--- START ---

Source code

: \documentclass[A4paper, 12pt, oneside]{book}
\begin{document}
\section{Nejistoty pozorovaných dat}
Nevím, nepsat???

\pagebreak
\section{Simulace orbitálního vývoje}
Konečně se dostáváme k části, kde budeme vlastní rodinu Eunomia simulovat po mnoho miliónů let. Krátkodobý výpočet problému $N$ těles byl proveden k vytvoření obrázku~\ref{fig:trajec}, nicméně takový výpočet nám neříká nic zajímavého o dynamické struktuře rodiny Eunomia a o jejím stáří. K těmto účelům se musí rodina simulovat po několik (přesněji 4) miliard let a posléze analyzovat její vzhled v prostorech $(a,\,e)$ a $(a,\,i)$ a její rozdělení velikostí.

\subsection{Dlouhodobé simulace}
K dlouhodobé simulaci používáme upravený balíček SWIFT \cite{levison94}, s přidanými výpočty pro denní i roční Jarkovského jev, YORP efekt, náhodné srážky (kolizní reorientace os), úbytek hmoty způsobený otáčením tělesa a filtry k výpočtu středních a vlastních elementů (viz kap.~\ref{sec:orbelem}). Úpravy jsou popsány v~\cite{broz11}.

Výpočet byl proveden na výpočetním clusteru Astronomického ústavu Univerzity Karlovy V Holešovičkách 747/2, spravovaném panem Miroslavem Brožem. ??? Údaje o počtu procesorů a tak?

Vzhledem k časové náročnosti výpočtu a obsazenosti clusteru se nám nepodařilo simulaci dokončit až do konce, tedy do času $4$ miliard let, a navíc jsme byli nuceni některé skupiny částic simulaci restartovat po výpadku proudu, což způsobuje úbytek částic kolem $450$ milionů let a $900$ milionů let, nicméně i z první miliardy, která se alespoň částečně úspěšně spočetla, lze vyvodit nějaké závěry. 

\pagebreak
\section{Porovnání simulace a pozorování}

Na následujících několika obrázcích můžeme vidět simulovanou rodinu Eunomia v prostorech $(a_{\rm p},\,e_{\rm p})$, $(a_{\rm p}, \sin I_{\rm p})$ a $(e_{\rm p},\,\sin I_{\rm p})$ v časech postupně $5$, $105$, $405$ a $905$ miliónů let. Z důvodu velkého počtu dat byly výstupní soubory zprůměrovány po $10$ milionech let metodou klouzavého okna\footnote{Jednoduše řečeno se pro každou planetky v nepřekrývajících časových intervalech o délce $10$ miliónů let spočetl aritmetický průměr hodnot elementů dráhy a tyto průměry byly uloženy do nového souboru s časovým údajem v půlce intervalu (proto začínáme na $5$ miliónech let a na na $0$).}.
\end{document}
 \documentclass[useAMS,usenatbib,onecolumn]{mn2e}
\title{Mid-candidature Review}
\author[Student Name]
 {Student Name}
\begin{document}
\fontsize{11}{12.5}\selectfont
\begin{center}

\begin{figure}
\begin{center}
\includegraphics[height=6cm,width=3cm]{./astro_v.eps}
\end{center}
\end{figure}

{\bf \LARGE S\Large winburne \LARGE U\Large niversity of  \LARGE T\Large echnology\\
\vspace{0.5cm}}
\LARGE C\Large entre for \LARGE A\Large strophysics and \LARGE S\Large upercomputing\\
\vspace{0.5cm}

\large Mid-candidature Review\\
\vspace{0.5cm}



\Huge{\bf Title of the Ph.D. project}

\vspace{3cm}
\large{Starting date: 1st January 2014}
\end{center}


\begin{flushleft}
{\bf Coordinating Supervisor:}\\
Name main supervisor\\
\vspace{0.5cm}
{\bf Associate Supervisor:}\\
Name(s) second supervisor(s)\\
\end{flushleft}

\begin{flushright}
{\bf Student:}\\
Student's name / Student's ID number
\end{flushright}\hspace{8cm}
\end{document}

--- END ---

#### Instructions for the task:
Would you return all lines from the preceding listing that contain the word "clusteru"?

#### Task result:
Výpočet byl proveden na výpočetním clusteru Astronomického ústavu Univerzity Karlovy V Holešovičkách 747/2, spravovaném panem Miroslavem Brožem. ??? Údaje o počtu procesorů a tak?
Vzhledem k časové náročnosti výpočtu a obsazenosti clusteru se nám nepodařilo simulaci dokončit až do konce, tedy do času $4$ miliard let, a navíc jsme byli nuceni některé skupiny částic simulaci restartovat po výpadku proudu, což způsobuje úbytek částic kolem $450$ milionů let a $900$ milionů let, nicméně i z první miliardy, která se alespoň částečně úspěšně spočetla, lze vyvodit nějaké závěry. 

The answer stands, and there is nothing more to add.